Dear everyone,

Yesterday, I soaked morel mushrooms in water and salt, hoping to drive away gross, horrible creatures that tend to make homes in them. No, not Tea Party Republicans, but little bugs and insect. We were saving them to eat in celebration when our offer on the house is accepted, but hearing no such news yesterday, I sautéed them in olive oil and garlic, and ate them anyway over fettuccini drizzled with truffle oil.

They were awful. I mustn’t have cleaned them right, and they tasted very, very sandy, as if I had soaked them in cat litter instead of sea salt. It was strange, because I rinsed them at least three times. It was very disappointing.

Today the sellers faxed in their counter-offer. Nope, they said, no reduced price. They wanted full price. They’ll help pay some of the closing costs. But they’ll let us keep the kick-ass stainless steel fridge and oven. You know the oven with the smooth ceramic top that you can clean by simply wiping? There are TWO inside this house!!

So I rushed to Jameelah’s school to be stared at by her 28 students while she initialed the counter. On the way over, however, I just had to call my brother Long, who is a real estate investor who has made quite a load of money flipping houses.

“Are you nuts?!” he said, “That’s way over what you should be buying! Do you want to be a slave to this house? At that house payment, you won’t be able to enjoy life!

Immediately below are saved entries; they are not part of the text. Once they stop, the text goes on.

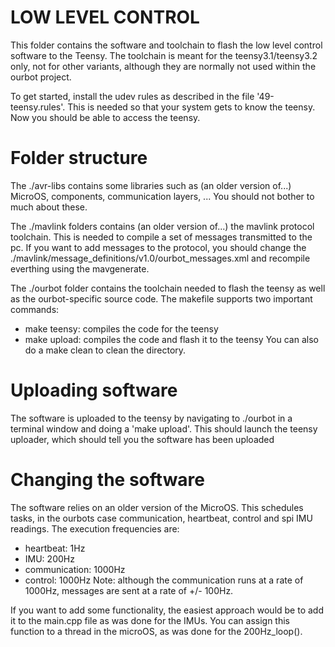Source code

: LOW LEVEL CONTROL
=================

This folder contains the software and toolchain to flash the low level control software to the Teensy. The toolchain is meant for the teensy3.1/teensy3.2 only, not for other variants, although they are normally not used within the ourbot project.

To get started, install the udev rules as described in the file '49-teensy.rules'. This is needed so that your system gets to know the teensy. Now you should be able to access the teensy.

Folder structure
================

The ./avr-libs contains some libraries such as (an older version of...) MicroOS, components, communication layers, ... You should not bother to much about these.

The ./mavlink folders contains (an older version of...) the mavlink protocol toolchain. This is needed to compile a set of messages transmitted to the pc. If you want to add messages to the protocol, you should change the ./mavlink/message\_definitions/v1.0/ourbot\_messages.xml and recompile everthing using the mavgenerate.

The ./ourbot folder contains the toolchain needed to flash the teensy as well as the ourbot-specific source code. The makefile supports two important commands:
* make teensy: compiles the code for the teensy
* make upload: compiles the code and flash it to the teensy
You can also do a make clean to clean the directory.

Uploading software
==================

The software is uploaded to the teensy by navigating to ./ourbot in a terminal window and doing a 'make upload'. This should launch the teensy uploader, which should tell you the software has been uploaded

Changing the software
=====================

The software relies on an older version of the MicroOS. This schedules tasks, in the ourbots case communication, heartbeat, control and spi IMU readings. The execution frequencies are:
* heartbeat: 1Hz
* IMU: 200Hz
* communication: 1000Hz
* control: 1000Hz
Note: although the communication runs at a rate of 1000Hz, messages are sent at a rate of +/- 100Hz.

If you want to add some functionality, the easiest approach would be to add it to the main.cpp file as was done for the IMUs. You can assign this function to a thread in the microOS, as was done for the 200Hz_loop().
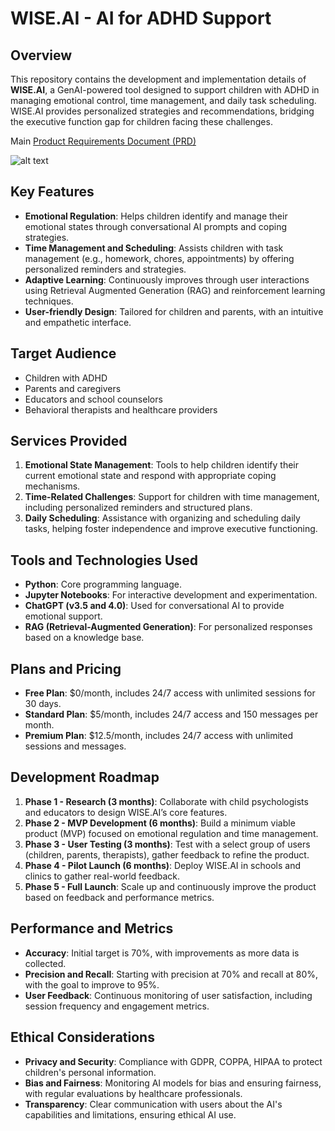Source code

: # WISE.AI - AI for ADHD Support

## Overview

This repository contains the development and implementation details of **WISE.AI**, a GenAI-powered tool designed to support children with ADHD in managing emotional control, time management, and daily task scheduling. WISE.AI provides personalized strategies and recommendations, bridging the executive function gap for children facing these challenges.

Main [Product Requirements Document (PRD)](https://github.com/AICarope/Generative-Artificial-Intelligence-GenAI-Project/blob/main/Gen%20AI%20WISE.AI%20PRD%20v.3.pdf) 
    
![alt text](https://github.com/user-attachments/assets/b7dd3ffa-50fd-4a6c-ab52-8447f7e53e25 "Image Title")

## Key Features

- **Emotional Regulation**: Helps children identify and manage their emotional states through conversational AI prompts and coping strategies.
- **Time Management and Scheduling**: Assists children with task management (e.g., homework, chores, appointments) by offering personalized reminders and strategies.
- **Adaptive Learning**: Continuously improves through user interactions using Retrieval Augmented Generation (RAG) and reinforcement learning techniques.
- **User-friendly Design**: Tailored for children and parents, with an intuitive and empathetic interface.

## Target Audience

- Children with ADHD
- Parents and caregivers
- Educators and school counselors
- Behavioral therapists and healthcare providers

## Services Provided

1. **Emotional State Management**: Tools to help children identify their current emotional state and respond with appropriate coping mechanisms.
2. **Time-Related Challenges**: Support for children with time management, including personalized reminders and structured plans.
3. **Daily Scheduling**: Assistance with organizing and scheduling daily tasks, helping foster independence and improve executive functioning.

## Tools and Technologies Used

- **Python**: Core programming language.
- **Jupyter Notebooks**: For interactive development and experimentation.
- **ChatGPT (v3.5 and 4.0)**: Used for conversational AI to provide emotional support.
- **RAG (Retrieval-Augmented Generation)**: For personalized responses based on a knowledge base.

## Plans and Pricing

- **Free Plan**: $0/month, includes 24/7 access with unlimited sessions for 30 days.
- **Standard Plan**: $5/month, includes 24/7 access and 150 messages per month.
- **Premium Plan**: $12.5/month, includes 24/7 access with unlimited sessions and messages.

## Development Roadmap

1. **Phase 1 - Research (3 months)**: Collaborate with child psychologists and educators to design WISE.AI’s core features.
2. **Phase 2 - MVP Development (6 months)**: Build a minimum viable product (MVP) focused on emotional regulation and time management.
3. **Phase 3 - User Testing (3 months)**: Test with a select group of users (children, parents, therapists), gather feedback to refine the product.
4. **Phase 4 - Pilot Launch (6 months)**: Deploy WISE.AI in schools and clinics to gather real-world feedback.
5. **Phase 5 - Full Launch**: Scale up and continuously improve the product based on feedback and performance metrics.

## Performance and Metrics

- **Accuracy**: Initial target is 70%, with improvements as more data is collected.
- **Precision and Recall**: Starting with precision at 70% and recall at 80%, with the goal to improve to 95%.
- **User Feedback**: Continuous monitoring of user satisfaction, including session frequency and engagement metrics.

## Ethical Considerations

- **Privacy and Security**: Compliance with GDPR, COPPA, HIPAA to protect children's personal information.
- **Bias and Fairness**: Monitoring AI models for bias and ensuring fairness, with regular evaluations by healthcare professionals.
- **Transparency**: Clear communication with users about the AI's capabilities and limitations, ensuring ethical AI use.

You’ll be trapped in your house forever, and when you sell it, you’ll lose money. And renting out your basement may sound like a good idea, but you might encounter horrible tenants who trash your place and be a nuisance.”

“You two are young,” he said, “Don’t you want to travel the world? Don’t you want to explore Africa? Trust me on this, you don’t want to tie yourself down, working only so you can support your mortgage. You don’t want your house owning you!”

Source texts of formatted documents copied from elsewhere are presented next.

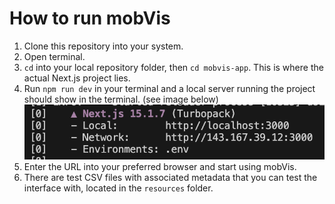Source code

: # How to run mobVis

1. Clone this repository into your system.
2. Open terminal.
3. `cd` into your local repository folder, then `cd mobvis-app`. This is where the actual Next.js project lies.
4. Run `npm run dev` in your terminal and a local server running the project should show in the terminal. (see image below)
   ![URL in terminal to access the app](resources/url_screenshot.png)
5. Enter the URL into your preferred browser and start using mobVis.
6. There are test CSV files with associated metadata that you can test the interface with, located in the `resources` folder.

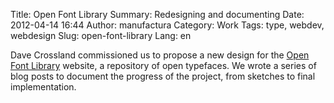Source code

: Title: Open Font Library
Summary: Redesigning and documenting
Date: 2012-04-14 16:44
Author: manufactura
Category: Work
Tags: type, webdev, webdesign
Slug: open-font-library
Lang: en

Dave Crossland commissioned us to propose a new design for the [Open Font Library](http://openfontlibrary.org) website, a repository of open typefaces.
We wrote a series of blog posts to document the progress of the project, from sketches to final implementation.
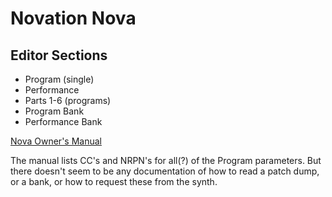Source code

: # Novation Nova

## Editor Sections

* Program (single)
* Performance
* Parts 1-6 (programs)
* Program Bank
* Performance Bank

[Nova Owner's Manual](https://fael-downloads-prod.focusrite.com/customer/prod/s3fs-public/novation/downloads/4201/english103.pdf)

The manual lists CC's and NRPN's for all(?) of the Program parameters. But there doesn't seem to be any documentation of how to read a patch dump, or a bank, or how to request these from the synth.
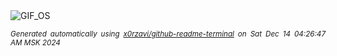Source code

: <div align="justify">
<picture>
    <source media="(prefers-color-scheme: dark)" srcset="https://i.ibb.co/7S7XL4m/output-gif.gif">
    <source media="(prefers-color-scheme: light)" srcset="https://i.ibb.co/7S7XL4m/output-gif.gif">
    <img alt="GIF_OS" src="https://i.ibb.co/7S7XL4m/output-gif.gif">
</picture>

<sub><i>Generated automatically using [x0rzavi/github-readme-terminal](https://github.com/x0rzavi/github-readme-terminal) on Sat Dec 14 04:26:47 AM MSK 2024</i></sub>

</div>

<!-- Image deletion URL: https://ibb.co/fXm2Lvw/09da290a689fd201b209d6ad5c61f3ca -->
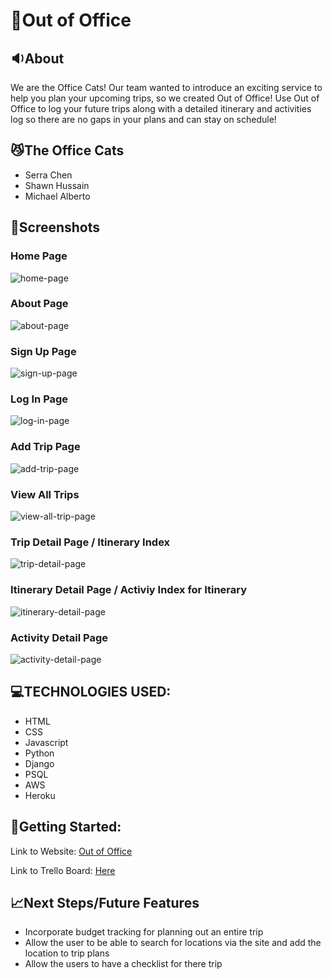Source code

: # 📑Out of Office

## 🔉About
We are the Office Cats! Our team wanted to introduce an exciting service to help you plan your upcoming trips, so we created Out of Office! Use Out of Office to log your future trips along with a detailed itinerary and activities log so there are no gaps in your plans and can stay on schedule!

## 😼The Office Cats
- Serra Chen
- Shawn Hussain
- Michael Alberto

## 📸Screenshots
### Home Page
![home-page](/public/images/webpage-screenshot/home-page.png)

### About Page
![about-page](/public/images/webpage-screenshot/about-page.png)

### Sign Up Page
![sign-up-page](/public/images/webpage-screenshot/sign-up-page.png)

### Log In Page
![log-in-page](/public/images/webpage-screenshot/log-in-page.png)

### Add Trip Page
![add-trip-page](/public/images/webpage-screenshot/add-trip-page.png)

### View All Trips
![view-all-trip-page](/public/images/webpage-screenshot/view-all-trip-page.png)

### Trip Detail Page / Itinerary Index
![trip-detail-page](/public/images/webpage-screenshot/trip-detail-page.png)

### Itinerary Detail Page / Activiy Index for Itinerary
![itinerary-detail-page](/public/images/webpage-screenshot/itinerary-detail-page.png)

### Activity Detail Page 
![activity-detail-page](/public/images/webpage-screenshot/activity-detail-page.png)


## 💻TECHNOLOGIES USED:
- HTML
- CSS
- Javascript
- Python
- Django
- PSQL
- AWS
- Heroku

## 🚀Getting Started:

Link to Website: [Out of Office](https://out-of-office.herokuapp.com/)

Link to Trello Board: [Here](https://trello.com/b/OokOUXDU/ga-project-03)

## 📈Next Steps/Future Features
- Incorporate budget tracking for planning out an entire trip
- Allow the user to be able to search for locations via the site and add the location to trip plans
- Allow the users to have a checklist for there trip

He’s completely right. We could wait and find the perfect fixer upper. Long would make sure it’s a good deal. He would help us fix it up. We would live in it, and he’d help us sell it, and instantly, we’d have 30 to 50K. “Your first house won’t be your dream house! You need to use this opportunity to invest!”

But we’re not real estate investors. We’re just trying to find a place that we’re comfortable living in! I want to be able to go home each day and relax in my yard and plant herbs on my deck and stare at the clouds and raise ferrets if I want to. We’re homebodies! On my birthday Jameelah and I stayed at home and cooked and then we watched “The Diving Bell and the Butterfly” on Netflix. And I was happy. We could travel every season to a different country if we had the money, but home is always where we’ll be spending 90% of our time. I want it to feel good.

And this house feels good. We’re not going to make 30K when we sell it in five years. We might even lose some money. But during those five years, dammit, we’re gonna enjoy the hell of it. Needless to say, we agreed to the counter-offer. The house is now pending inspection. If the inspection passes, we start financing, mild renovations, and finding tenants.

Long’s words linger, like those morels, crunchy and slightly bitter.  Sure, we’ll have to cut back for a year, probably have to survive on ramen and pasta, and those have to be on sale at Grocery Outlet. But just thinking of being able to eat ramen on our deck, or cooking oatmeal that we dumpster-dived for our guests on our awesome stove, or picking apples from our neighbor’s trees late at night when they’re sleeping, those thoughts fill me with happiness.